__AVAILABLE RECORDS__.
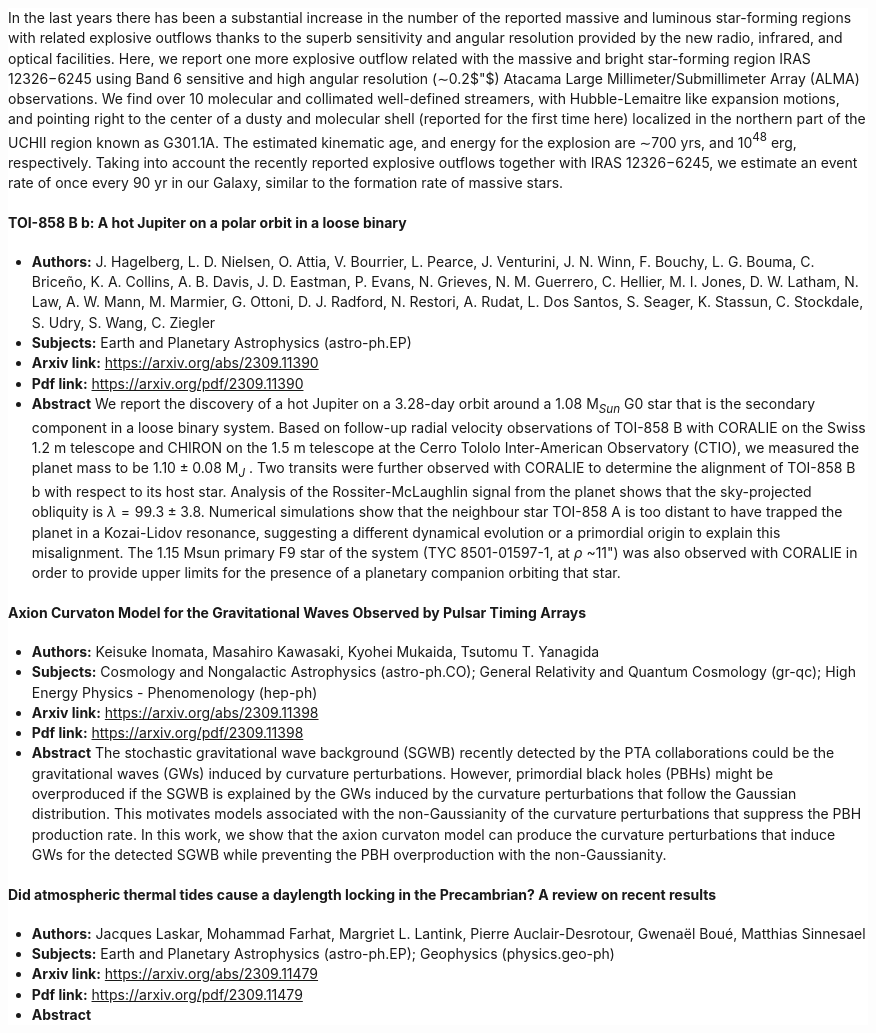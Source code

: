  In the last years there has been a substantial increase in the number of the reported massive and luminous star-forming regions with related explosive outflows thanks to the superb sensitivity and angular resolution provided by the new radio, infrared, and optical facilities. Here, we report one more explosive outflow related with the massive and bright star-forming region IRAS 12326$-$6245 using Band 6 sensitive and high angular resolution ($\sim$0.2$"$) Atacama Large Millimeter/Submillimeter Array (ALMA) observations. We find over 10 molecular and collimated well-defined streamers, with Hubble-Lemaitre like expansion motions, and pointing right to the center of a dusty and molecular shell (reported for the first time here) localized in the northern part of the UCHII region known as G301.1A. The estimated kinematic age, and energy for the explosion are $\sim$700 yrs, and 10$^{48}$ erg, respectively. Taking into account the recently reported explosive outflows together with IRAS 12326$-$6245, we estimate an event rate of once every 90 yr in our Galaxy, similar to the formation rate of massive stars.
#### TOI-858 B b: A hot Jupiter on a polar orbit in a loose binary
 - **Authors:** J. Hagelberg, L. D. Nielsen, O. Attia, V. Bourrier, L. Pearce, J. Venturini, J. N. Winn, F. Bouchy, L. G. Bouma, C. Briceño, K. A. Collins, A. B. Davis, J. D. Eastman, P. Evans, N. Grieves, N. M. Guerrero, C. Hellier, M. I. Jones, D. W. Latham, N. Law, A. W. Mann, M. Marmier, G. Ottoni, D. J. Radford, N. Restori, A. Rudat, L. Dos Santos, S. Seager, K. Stassun, C. Stockdale, S. Udry, S. Wang, C. Ziegler
 - **Subjects:** Earth and Planetary Astrophysics (astro-ph.EP)
 - **Arxiv link:** https://arxiv.org/abs/2309.11390
 - **Pdf link:** https://arxiv.org/pdf/2309.11390
 - **Abstract**
 We report the discovery of a hot Jupiter on a 3.28-day orbit around a 1.08 M$_{Sun}$ G0 star that is the secondary component in a loose binary system. Based on follow-up radial velocity observations of TOI-858 B with CORALIE on the Swiss 1.2 m telescope and CHIRON on the 1.5 m telescope at the Cerro Tololo Inter-American Observatory (CTIO), we measured the planet mass to be $1.10\pm 0.08$ M$_{J}$ . Two transits were further observed with CORALIE to determine the alignment of TOI-858 B b with respect to its host star. Analysis of the Rossiter-McLaughlin signal from the planet shows that the sky-projected obliquity is $\lambda = 99.3\pm 3.8$. Numerical simulations show that the neighbour star TOI-858 A is too distant to have trapped the planet in a Kozai-Lidov resonance, suggesting a different dynamical evolution or a primordial origin to explain this misalignment. The 1.15 Msun primary F9 star of the system (TYC 8501-01597-1, at $\rho$ ~11") was also observed with CORALIE in order to provide upper limits for the presence of a planetary companion orbiting that star.
#### Axion Curvaton Model for the Gravitational Waves Observed by Pulsar  Timing Arrays
 - **Authors:** Keisuke Inomata, Masahiro Kawasaki, Kyohei Mukaida, Tsutomu T. Yanagida
 - **Subjects:** Cosmology and Nongalactic Astrophysics (astro-ph.CO); General Relativity and Quantum Cosmology (gr-qc); High Energy Physics - Phenomenology (hep-ph)
 - **Arxiv link:** https://arxiv.org/abs/2309.11398
 - **Pdf link:** https://arxiv.org/pdf/2309.11398
 - **Abstract**
 The stochastic gravitational wave background (SGWB) recently detected by the PTA collaborations could be the gravitational waves (GWs) induced by curvature perturbations. However, primordial black holes (PBHs) might be overproduced if the SGWB is explained by the GWs induced by the curvature perturbations that follow the Gaussian distribution. This motivates models associated with the non-Gaussianity of the curvature perturbations that suppress the PBH production rate. In this work, we show that the axion curvaton model can produce the curvature perturbations that induce GWs for the detected SGWB while preventing the PBH overproduction with the non-Gaussianity.
#### Did atmospheric thermal tides cause a daylength locking in the  Precambrian? A review on recent results
 - **Authors:** Jacques Laskar, Mohammad Farhat, Margriet L. Lantink, Pierre Auclair-Desrotour, Gwenaël Boué, Matthias Sinnesael
 - **Subjects:** Earth and Planetary Astrophysics (astro-ph.EP); Geophysics (physics.geo-ph)
 - **Arxiv link:** https://arxiv.org/abs/2309.11479
 - **Pdf link:** https://arxiv.org/pdf/2309.11479
 - **Abstract**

__WORK INSTRUCTIONS__.
In the listing above, find each line containing "astro" and copy it.

__WRITTEN ANSWER__.
 - **Subjects:** Earth and Planetary Astrophysics (astro-ph.EP)
 - **Subjects:** Cosmology and Nongalactic Astrophysics (astro-ph.CO); General Relativity and Quantum Cosmology (gr-qc); High Energy Physics - Phenomenology (hep-ph)
 - **Subjects:** Earth and Planetary Astrophysics (astro-ph.EP); Geophysics (physics.geo-ph)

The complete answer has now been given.